Cheguei pra mim e disse o que precisava na minha cara. E o que eu queria era um tempo sem que eu ficasse atrapalhando com minhas opiniões, olhares e desejos. Ofereci e aceitei um gole de Malzebier pura e gelada e pensei comigo que estamos juntos há praticamente 61 anos, É tempo ou não é? Sabia que em algum momento me surpreenderia com um pedido desses. Mas me olhei nos olhos e percebi um cansaço geracional, uma preguiça cósmica, o sentimento ancestral que mais parece um vanerão com toque de rap.. Peguei minha mão e me autoproclamei em estado de ócio. Enquanto não acordo, sonho com rumos. ***
É nome de quadro, é obra de arte, é invenção que te tira do senso comum.

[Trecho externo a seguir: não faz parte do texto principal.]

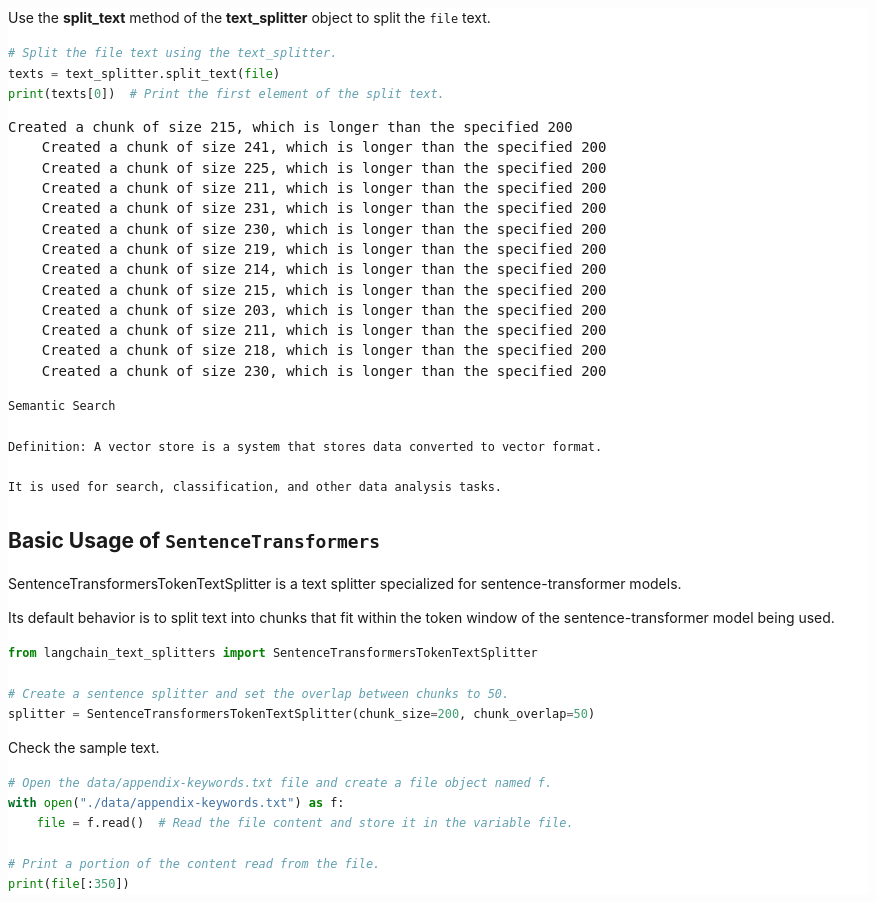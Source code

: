 Use the **split_text** method of the **text_splitter** object to split the ```file``` text.

```python
# Split the file text using the text_splitter.
texts = text_splitter.split_text(file)
print(texts[0])  # Print the first element of the split text.
```

<pre class="custom">Created a chunk of size 215, which is longer than the specified 200
    Created a chunk of size 241, which is longer than the specified 200
    Created a chunk of size 225, which is longer than the specified 200
    Created a chunk of size 211, which is longer than the specified 200
    Created a chunk of size 231, which is longer than the specified 200
    Created a chunk of size 230, which is longer than the specified 200
    Created a chunk of size 219, which is longer than the specified 200
    Created a chunk of size 214, which is longer than the specified 200
    Created a chunk of size 215, which is longer than the specified 200
    Created a chunk of size 203, which is longer than the specified 200
    Created a chunk of size 211, which is longer than the specified 200
    Created a chunk of size 218, which is longer than the specified 200
    Created a chunk of size 230, which is longer than the specified 200
</pre>

    Semantic Search
    
    Definition: A vector store is a system that stores data converted to vector format.
    
    It is used for search, classification, and other data analysis tasks.
    

## Basic Usage of ```SentenceTransformers```

SentenceTransformersTokenTextSplitter is a text splitter specialized for sentence-transformer models.

Its default behavior is to split text into chunks that fit within the token window of the sentence-transformer model being used.


```python
from langchain_text_splitters import SentenceTransformersTokenTextSplitter

# Create a sentence splitter and set the overlap between chunks to 50.
splitter = SentenceTransformersTokenTextSplitter(chunk_size=200, chunk_overlap=50)
```

Check the sample text.

```python
# Open the data/appendix-keywords.txt file and create a file object named f.
with open("./data/appendix-keywords.txt") as f:
    file = f.read()  # Read the file content and store it in the variable file.

# Print a portion of the content read from the file.
print(file[:350])
```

E se vale para um amortecedor de bicicleta, vale para as luzes que a vida merece.
Havia um grão de areia diferente, lá longe, distante, vivia na beira de todo mar que existia. Olhava dali navios, borabora, aurora, entardecer. Era bem queimadinho o grãozinho, amava o sol tostante, sim, o amava bastante. Mas não tanto nem com tanta intensidade quanto ao vento, mas quem quer comparar? Quando se gosta de um e de outro, um e outro são indispensáveis. Um é brisa. Sopra, acalanta, leva, você quer sentar, ele te levanta, sua natureza é movimento, quase um beijo. Ah, você vai gostar de beijos, mas isso é outra história, de muitas outras que haverão. Se um é brisa, o outro é sol. Luz, calor, trópico, vitamina D. O graozinho de areia o adorava. Era uma alegria a chegada e outra alegria a partida, porque ambos se conversam, trocavam bicocas e pega pega, era um jeito de brincar, de tocar e de divertir.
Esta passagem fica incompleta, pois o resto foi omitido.